Moreover, 72% of SMBs have increased their online presence over the past year and 42% of growing SMBs have accelerated their technology investments over the past years. Finally, 51% of growing SMBs have accelerated their investments in customer service technology over the past year. Currently, 65% use customer service software.

Prioritize employee and customer trust

In general, the most successful SMBs agencies are the ones that actually take action in earning their employees’ trust. It’s important to give SMBs with growing revenue, a flexible working arrangement to enhance productivity.

These emerging agencies are working hard to build trust with their customers also. For instance, 75% of growing SMBs say their customers expect online transactions. Many of them, around 72%, have a strong eCommerce presence on-including over one-third who added it within the past year on their social media accounts for instance. 

Time tracking & estimation

Long term changes for SMBs due to Pandemic

As all these small and medium agencies move forward, many of them believe shifts they’ve made to business operations over the past year will benefit the business in the long term.
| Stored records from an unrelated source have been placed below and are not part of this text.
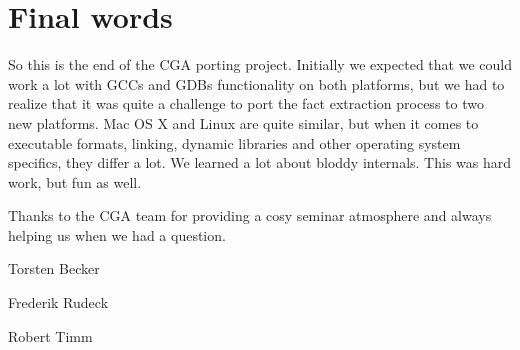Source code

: 
\section{Final words} So this is the end of the CGA porting project. Initially we expected that we could work a lot with GCCs and GDBs functionality on both platforms, but we had to realize that it was quite a challenge to port the fact extraction process to two new platforms.  Mac OS X and Linux are quite similar, but when it comes to executable formats, linking, dynamic libraries and other operating system specifics, they differ a lot. We learned a lot about bloddy internals. This was hard work, but fun as well. 

Thanks to the CGA team for providing a cosy seminar atmosphere and always helping us when we had a question.

Torsten Becker

Frederik Rudeck

Robert Timm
And when it comes to how all SMBs envision the future of their workforce, 43% of them plan to have employees split their time between in-person and remote work or be mostly remote.

Acceleration of Ecommerce

While the devastating and unequal impacts of the COVID-19 outbreak marked the states of small businesses and agencies in 2020, the acceleration of e-Commerce has also been a major and rapidly growing development for economies all around the world. 

In the second quarter of 2020, E-commerce reached 16,1 of all retail sales, up from 11,8 in the previous quarter. It is estimated that e-Commerce grew as much in 3 months during the pandemic as it had over the previous 5 years.
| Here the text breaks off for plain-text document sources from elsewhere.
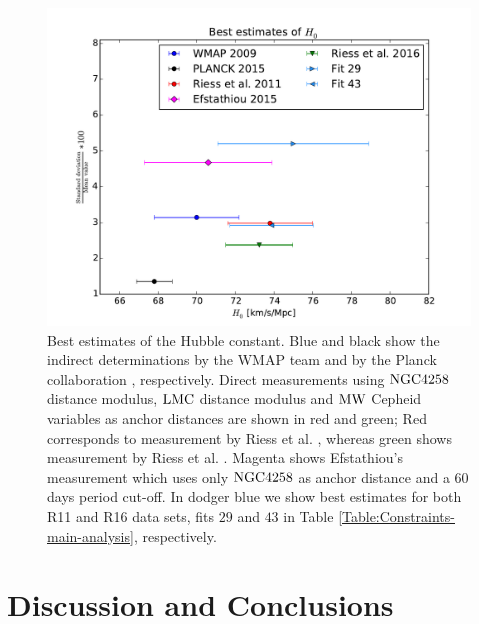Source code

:\begin{figure}[hbtp]
\centering
\includegraphics[scale=0.75]{figures/chapter-h0/H0_best_values_R16.pdf}
\caption{Best estimates of the Hubble constant. Blue and black show the indirect determinations by the WMAP team \cite{Hinshaw:2012aka} and by the Planck collaboration \cite{Ade:2015xua}, respectively. Direct measurements using $\mathrm{NGC4258}$ distance modulus, $\mathrm{LMC}$ distance modulus and $\mathrm{MW}$ Cepheid variables as anchor distances are shown in red and green; Red corresponds to measurement by Riess et al. \cite{Riess:2011yx}, whereas green shows measurement by Riess et al. \cite{Riess:2016jrr}. Magenta shows Efstathiou's measurement \cite{Efstathiou:2013via} which uses only $\mathrm{NGC4258}$ as anchor distance and a $60$ days period cut-off. In dodger blue we show best estimates for both R11 and R16 data sets, fits $29$ and $43$ in Table \ref{Table:Constraints-main-analysis}, respectively.}
\label{Fig:Best-estimates-H0-R16}
\end{figure}


\section{Discussion and Conclusions}
\label{chapter-h0:Summary}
Many experts see the shift to digital commerce as an acceleration of a trend that was already beginning to shape the landscape of commerce, which will only continue and provide opportunities for small businesses to generate revenue, survive and recover from the COVID-19 pandemic.


Covid might not completely change the future of digital marketing agencies, but it has supercharged existing trends. Marketing agencies have been successful at adapting to these changes during the pandemic, but they need to continue to do after it’s gone.
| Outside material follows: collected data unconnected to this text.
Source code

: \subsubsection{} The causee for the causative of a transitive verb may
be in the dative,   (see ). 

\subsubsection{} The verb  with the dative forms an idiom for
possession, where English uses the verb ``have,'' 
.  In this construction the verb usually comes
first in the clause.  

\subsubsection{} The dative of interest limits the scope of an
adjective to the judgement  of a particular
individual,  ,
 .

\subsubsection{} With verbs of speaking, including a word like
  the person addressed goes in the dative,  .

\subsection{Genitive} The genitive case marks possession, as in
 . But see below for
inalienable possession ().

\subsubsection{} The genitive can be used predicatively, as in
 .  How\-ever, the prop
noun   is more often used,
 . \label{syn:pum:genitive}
Understanding that both consumers and your clients have changed their behaviors, and catering your services accordingly will be essential. There may be a greater demand for digital marketing going forward, but this will be balanced out by greater competition. To stand out, you will have to develop a strong brand and invest in flexibility that works for your clients and your business.

The post-Covid world is bright for digital marketing agencies, but as ever, only for those able to adapt accordingly. It is very clear that digitalization offers a path to survival and potential growth for SMBs, technology has empowered new agencies to adapt and offer better solutions for nowadays problematics and reach out for creative ways to satisfy clients’ needs. Small businesses are vital to the health of economies and societies. Those investments should be supported by continued public and private partnership initiatives that ensure that small businesses have access to the capital and tools needed to weather the current pandemic and come out of the other side stronger and more resilient.